### [Your task]
In the entries below, how many lines hold the word "normal"? Answer with the number only.

### [Data extract]
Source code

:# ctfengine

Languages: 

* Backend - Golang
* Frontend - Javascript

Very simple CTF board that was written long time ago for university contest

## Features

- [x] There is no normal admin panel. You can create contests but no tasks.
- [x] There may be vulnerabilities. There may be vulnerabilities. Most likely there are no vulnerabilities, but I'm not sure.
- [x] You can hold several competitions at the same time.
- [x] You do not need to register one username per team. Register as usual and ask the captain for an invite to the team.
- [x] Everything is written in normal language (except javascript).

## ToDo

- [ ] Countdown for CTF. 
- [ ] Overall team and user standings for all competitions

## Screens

### [Exercise answer]
2